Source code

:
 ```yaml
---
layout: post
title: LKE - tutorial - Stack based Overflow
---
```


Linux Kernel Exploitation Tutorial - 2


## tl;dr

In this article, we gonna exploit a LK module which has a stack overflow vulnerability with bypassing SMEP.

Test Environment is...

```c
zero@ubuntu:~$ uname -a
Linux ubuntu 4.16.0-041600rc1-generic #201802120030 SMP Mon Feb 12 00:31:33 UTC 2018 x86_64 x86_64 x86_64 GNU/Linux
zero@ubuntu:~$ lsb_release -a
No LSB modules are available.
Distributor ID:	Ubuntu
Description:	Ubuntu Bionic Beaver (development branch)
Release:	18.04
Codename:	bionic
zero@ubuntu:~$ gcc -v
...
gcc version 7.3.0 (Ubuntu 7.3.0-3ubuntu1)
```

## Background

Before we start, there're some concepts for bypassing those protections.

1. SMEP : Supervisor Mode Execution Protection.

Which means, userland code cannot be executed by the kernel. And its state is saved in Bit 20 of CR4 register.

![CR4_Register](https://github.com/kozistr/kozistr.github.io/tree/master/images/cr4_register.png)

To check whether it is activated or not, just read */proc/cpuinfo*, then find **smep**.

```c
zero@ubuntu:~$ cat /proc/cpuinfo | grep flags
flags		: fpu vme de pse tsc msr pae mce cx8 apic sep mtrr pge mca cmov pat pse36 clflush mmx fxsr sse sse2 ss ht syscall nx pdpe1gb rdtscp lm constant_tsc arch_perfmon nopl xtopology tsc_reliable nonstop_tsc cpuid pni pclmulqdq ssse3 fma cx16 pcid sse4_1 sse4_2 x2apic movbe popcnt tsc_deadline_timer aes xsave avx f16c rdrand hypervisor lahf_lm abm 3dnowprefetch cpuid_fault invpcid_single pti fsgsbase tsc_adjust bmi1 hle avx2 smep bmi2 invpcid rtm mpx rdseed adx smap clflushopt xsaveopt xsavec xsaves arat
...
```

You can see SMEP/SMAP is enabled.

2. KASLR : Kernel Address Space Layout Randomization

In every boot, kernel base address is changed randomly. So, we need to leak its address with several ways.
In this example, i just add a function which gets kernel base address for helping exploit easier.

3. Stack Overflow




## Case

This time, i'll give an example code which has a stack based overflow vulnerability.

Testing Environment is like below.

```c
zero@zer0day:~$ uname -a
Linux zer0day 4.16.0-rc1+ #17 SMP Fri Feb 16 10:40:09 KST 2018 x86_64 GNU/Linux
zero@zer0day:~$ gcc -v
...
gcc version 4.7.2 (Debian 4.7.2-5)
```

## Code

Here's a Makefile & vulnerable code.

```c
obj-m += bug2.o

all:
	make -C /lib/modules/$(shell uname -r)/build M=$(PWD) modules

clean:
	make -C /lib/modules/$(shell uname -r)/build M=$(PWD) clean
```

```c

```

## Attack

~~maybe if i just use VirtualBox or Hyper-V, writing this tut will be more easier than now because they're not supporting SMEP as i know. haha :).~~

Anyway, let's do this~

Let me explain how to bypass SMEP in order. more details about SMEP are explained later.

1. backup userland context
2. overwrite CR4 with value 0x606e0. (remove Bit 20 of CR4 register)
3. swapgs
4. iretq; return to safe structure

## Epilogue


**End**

----

What you will do: Out of the lines in the listing, count the ones with the word "proc", then give only the number.

Exercise response: 2